今回はフランソワ・トリュフォー監督「華氏451度」S・F嫌いのトリュフォーの珍しい一作。
今の時代とは違いリアル感が全くないレトロ感たっぷりな仕上がりで、美術や衣装がモダンです。
原作はレイ・ブラッドベリ。活字の存在しない未来の管理社会を描いています。

「華氏451度」映画1966年公開
ファイヤーマン、ガイ・モンターグは毎日書籍を焼き払う。
未来の消防士は建物火を水で消すのではなく、焼却する焚書が任務。
読むという行為が違法なこの社会は、思想を徹底的に排除し管理し、人々はテレビ映像でコントロールされている。
ある日、見知らぬ女性から話しかけられる。
クラリスという名で近隣に住んでいるらしい。
何度か会話を交わしいるうちに、彼女が愛書家だと知る。
彼女の影響で、いつしか閉ざされていた思考が目覚め、無気力と怒りに支配された、空虚な会話に気がついていく。

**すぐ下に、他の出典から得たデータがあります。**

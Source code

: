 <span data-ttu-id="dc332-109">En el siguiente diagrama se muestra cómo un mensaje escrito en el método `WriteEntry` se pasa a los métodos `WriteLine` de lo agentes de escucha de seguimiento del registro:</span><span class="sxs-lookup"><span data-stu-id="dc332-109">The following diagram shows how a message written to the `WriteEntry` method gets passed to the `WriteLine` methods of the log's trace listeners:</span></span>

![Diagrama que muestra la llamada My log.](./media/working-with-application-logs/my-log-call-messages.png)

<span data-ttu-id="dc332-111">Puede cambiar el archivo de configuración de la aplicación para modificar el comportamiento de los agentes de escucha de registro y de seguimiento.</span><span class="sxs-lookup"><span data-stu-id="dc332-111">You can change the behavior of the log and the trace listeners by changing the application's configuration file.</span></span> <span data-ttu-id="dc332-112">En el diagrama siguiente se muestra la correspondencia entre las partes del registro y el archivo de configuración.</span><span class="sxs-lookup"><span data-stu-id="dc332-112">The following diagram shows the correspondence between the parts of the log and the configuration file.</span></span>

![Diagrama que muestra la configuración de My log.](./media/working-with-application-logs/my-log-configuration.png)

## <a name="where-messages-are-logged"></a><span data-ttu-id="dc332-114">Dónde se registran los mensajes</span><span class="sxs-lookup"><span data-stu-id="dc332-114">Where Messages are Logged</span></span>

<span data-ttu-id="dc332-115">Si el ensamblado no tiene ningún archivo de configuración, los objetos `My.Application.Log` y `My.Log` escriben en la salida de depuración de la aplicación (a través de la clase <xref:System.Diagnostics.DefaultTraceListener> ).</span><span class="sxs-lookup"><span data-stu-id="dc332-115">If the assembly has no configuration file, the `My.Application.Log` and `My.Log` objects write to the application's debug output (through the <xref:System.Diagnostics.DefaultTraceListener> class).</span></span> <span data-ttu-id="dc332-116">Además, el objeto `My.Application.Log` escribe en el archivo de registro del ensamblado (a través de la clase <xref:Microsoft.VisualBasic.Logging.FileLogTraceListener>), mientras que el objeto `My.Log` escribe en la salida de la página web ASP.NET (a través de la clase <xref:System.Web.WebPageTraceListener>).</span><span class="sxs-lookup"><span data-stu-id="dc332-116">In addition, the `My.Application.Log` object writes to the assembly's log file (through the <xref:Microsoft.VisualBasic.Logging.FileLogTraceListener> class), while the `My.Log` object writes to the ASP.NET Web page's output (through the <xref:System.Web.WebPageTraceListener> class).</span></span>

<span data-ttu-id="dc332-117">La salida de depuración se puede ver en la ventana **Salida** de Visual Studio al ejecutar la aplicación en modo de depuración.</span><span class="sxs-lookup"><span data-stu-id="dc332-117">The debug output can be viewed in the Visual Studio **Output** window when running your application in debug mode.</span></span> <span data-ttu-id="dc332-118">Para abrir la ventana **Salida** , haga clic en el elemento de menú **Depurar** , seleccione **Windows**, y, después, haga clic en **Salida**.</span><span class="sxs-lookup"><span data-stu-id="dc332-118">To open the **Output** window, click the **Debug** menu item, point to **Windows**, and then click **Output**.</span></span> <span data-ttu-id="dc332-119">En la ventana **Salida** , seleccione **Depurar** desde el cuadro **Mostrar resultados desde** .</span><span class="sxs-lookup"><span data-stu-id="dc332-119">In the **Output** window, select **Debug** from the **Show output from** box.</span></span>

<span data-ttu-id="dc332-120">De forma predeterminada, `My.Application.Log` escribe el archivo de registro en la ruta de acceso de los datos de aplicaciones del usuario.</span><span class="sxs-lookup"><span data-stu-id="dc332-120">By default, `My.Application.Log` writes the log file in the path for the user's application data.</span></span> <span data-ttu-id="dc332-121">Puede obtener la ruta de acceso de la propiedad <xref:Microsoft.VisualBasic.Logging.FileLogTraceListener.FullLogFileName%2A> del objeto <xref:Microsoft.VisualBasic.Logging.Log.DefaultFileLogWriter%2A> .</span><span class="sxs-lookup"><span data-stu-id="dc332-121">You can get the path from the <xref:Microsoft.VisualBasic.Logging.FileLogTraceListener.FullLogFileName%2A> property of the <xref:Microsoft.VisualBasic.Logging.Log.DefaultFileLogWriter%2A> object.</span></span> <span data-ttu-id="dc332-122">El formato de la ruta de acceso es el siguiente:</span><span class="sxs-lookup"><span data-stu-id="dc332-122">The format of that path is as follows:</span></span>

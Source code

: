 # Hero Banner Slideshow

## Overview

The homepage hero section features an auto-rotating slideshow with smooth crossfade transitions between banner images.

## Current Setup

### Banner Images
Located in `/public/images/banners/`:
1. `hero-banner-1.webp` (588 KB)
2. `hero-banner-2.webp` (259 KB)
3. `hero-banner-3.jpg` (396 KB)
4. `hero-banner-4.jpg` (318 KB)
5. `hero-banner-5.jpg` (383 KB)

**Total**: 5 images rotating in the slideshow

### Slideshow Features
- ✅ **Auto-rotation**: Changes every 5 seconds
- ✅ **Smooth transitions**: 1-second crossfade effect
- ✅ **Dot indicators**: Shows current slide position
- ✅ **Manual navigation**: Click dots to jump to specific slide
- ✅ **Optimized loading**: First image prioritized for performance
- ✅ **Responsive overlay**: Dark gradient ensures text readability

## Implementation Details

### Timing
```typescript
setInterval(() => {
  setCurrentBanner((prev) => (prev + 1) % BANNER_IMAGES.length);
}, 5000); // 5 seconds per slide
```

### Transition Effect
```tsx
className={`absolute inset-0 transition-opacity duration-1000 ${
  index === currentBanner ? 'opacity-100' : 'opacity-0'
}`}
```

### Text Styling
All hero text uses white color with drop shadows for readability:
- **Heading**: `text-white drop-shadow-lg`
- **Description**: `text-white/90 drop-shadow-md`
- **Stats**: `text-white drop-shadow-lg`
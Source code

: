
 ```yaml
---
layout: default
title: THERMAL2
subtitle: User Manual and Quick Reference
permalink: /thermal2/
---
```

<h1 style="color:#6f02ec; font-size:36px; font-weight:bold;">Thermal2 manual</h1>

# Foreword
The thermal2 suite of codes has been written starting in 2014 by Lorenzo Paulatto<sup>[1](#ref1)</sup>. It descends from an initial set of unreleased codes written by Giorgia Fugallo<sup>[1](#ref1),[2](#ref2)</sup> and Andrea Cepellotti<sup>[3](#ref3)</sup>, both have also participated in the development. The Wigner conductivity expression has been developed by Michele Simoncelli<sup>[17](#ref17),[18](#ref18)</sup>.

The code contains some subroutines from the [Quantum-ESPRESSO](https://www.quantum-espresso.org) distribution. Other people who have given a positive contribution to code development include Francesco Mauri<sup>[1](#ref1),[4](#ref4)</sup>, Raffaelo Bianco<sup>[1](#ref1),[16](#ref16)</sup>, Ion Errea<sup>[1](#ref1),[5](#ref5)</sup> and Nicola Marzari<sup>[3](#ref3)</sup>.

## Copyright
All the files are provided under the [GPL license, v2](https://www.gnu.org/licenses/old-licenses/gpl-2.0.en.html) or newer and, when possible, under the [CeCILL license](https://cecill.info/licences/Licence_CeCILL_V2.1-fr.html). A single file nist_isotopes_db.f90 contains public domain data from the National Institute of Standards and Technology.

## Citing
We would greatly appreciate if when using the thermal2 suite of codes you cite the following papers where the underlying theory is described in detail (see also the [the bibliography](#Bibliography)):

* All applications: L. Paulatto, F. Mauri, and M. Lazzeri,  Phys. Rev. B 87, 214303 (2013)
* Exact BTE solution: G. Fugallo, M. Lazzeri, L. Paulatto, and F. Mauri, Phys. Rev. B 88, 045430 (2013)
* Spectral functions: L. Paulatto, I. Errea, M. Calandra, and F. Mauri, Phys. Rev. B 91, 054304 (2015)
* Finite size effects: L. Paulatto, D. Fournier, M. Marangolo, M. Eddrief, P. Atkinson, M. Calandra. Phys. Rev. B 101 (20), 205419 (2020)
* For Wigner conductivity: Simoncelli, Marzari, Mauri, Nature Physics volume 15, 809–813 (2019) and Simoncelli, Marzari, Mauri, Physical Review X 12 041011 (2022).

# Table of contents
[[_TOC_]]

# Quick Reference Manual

有望視されていたガイの生活は次第に色褪せ破綻を迎えるが、心を取り戻す。

「華氏451度」原作1953年刊行
葛藤のない画一化された管理社会で、歪んだプロパガンダによって思考が停止していく。
本は無駄に悲哀を助長させ有害なものとして排除し、肥大したマスメディアが侵食し虚無を生む。
自殺者が増大し暴力が蔓延する。
記憶も薄れ…次第に失われ、人間性が希薄になり、人間関係も損なわれてゆく。
現代社会への懸念が読み取れる。
文学的で叙情的表現が散りばめられた小説。
「われわれはいつも花であり、花火であると思い込んで、いつかまた、地上の現実に還元され、それによって周期が完成する」という一節。静けさの中の内なる声が良い。